Cannabidiol-mediated RISK PI3K/AKT and MAPK/ERK pathways decreasing reperfusion myocardial damage

“Myocardial ischemia continues to be the first cause of morbimortality in the world; the definitive treatment is reperfusion; however, this action causes additional damage to ischemic myocardial tissue; this forces to seek therapies of cardioprotection to reduce this additional damage. There are many cardioprotective agents; within these, cannabinoids have shown to have beneficial effects, mainly cannabidiol (CBD). CBD is a non psychoactive cannabinoid. To evaluate the effect in experimental models of CBD in myocardial ischemia reperfusion in rats, twelve-week-old male rats have been used. The animals were divides in 3 groups: control(C), ischemia reperfusion (IR) and CBD pretreatment (1/day/5mg/kg /10days). Langendorff organ isolate studies were performed, and the area of infarction was assessed with triphenyl tetrazolium, in addition to molecular analysis of AT1 and AT2 receptors and Akt and Erk proteins and their phosphorylated forms related to RISK pathways. It was observed that there is an improvement with the use of CBD increasing inotropism and cardiac lusitropism, improving considerably the cardiovascular functionality.
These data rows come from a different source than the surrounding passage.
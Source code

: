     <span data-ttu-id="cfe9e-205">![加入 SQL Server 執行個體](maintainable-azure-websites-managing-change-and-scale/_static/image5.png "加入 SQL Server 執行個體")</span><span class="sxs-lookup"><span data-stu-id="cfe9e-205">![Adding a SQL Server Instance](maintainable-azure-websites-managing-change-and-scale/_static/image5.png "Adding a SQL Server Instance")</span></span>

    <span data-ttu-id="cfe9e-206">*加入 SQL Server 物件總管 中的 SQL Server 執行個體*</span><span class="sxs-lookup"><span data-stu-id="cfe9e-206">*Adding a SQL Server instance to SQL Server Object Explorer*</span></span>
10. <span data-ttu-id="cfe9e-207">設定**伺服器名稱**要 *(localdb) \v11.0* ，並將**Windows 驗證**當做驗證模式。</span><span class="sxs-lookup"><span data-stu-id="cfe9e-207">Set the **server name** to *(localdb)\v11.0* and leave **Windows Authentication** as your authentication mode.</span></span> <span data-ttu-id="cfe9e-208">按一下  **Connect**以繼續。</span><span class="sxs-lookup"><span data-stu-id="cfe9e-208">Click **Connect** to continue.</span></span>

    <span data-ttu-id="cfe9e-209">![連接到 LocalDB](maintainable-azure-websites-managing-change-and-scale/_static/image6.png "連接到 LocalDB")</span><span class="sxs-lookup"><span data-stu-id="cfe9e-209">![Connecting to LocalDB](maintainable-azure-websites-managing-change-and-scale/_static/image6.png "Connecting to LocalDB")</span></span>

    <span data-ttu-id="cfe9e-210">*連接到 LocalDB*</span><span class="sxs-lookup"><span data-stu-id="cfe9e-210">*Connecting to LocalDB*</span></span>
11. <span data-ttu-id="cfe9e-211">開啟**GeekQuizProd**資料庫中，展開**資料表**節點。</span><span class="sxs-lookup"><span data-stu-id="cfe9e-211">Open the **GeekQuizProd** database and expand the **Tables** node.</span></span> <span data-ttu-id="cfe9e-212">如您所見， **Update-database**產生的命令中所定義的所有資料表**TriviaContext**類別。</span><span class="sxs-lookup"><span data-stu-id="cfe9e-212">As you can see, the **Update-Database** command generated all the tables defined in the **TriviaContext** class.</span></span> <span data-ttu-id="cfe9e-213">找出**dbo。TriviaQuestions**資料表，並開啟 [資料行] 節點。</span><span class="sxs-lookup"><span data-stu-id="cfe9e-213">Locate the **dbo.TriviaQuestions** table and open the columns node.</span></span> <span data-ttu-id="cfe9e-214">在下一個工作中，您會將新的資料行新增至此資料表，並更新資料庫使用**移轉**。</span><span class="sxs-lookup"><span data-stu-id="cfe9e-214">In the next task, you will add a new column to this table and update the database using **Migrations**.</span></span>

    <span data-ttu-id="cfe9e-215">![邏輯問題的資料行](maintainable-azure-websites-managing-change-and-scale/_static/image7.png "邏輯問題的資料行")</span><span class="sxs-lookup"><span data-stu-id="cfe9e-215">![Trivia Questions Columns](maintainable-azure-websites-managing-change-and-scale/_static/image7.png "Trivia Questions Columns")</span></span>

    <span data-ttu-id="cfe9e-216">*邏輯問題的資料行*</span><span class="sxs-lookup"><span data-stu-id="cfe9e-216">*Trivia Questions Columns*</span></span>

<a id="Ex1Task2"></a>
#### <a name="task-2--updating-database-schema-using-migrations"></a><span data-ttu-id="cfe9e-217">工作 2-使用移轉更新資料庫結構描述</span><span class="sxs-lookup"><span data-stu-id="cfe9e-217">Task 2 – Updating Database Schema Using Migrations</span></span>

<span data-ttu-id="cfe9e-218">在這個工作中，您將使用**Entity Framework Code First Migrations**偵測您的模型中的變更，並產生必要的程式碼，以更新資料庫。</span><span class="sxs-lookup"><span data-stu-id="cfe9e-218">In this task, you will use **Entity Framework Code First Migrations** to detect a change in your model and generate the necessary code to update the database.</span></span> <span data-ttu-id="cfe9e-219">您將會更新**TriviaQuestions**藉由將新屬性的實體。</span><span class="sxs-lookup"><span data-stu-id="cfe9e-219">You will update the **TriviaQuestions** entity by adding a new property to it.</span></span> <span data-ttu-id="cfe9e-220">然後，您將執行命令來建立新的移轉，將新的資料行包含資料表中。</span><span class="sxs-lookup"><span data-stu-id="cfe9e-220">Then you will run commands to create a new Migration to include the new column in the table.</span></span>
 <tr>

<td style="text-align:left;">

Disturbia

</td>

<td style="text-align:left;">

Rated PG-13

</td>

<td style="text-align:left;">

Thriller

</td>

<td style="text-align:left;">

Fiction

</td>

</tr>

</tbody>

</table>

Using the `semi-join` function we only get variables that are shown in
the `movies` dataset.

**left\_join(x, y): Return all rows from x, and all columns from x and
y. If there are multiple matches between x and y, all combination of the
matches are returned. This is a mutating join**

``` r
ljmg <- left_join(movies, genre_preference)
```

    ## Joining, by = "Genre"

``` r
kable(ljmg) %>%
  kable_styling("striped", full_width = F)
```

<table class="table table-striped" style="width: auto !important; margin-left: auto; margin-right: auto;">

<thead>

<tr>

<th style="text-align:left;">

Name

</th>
These could be related to the reduction of the area of infarction and activation of the AT2 receptor and the RISK pathway with absence of activation of the AT2 receptor (these could relate the reduction of the infarct area and the restoration of cardiovascular function with the activation of the AT2 receptor and the RISK pathway with the absence of activation of the AT2 receptor). The use of cannabinoids was shown to have beneficial effects when used as a treatment for myocardial reperfusion damage.”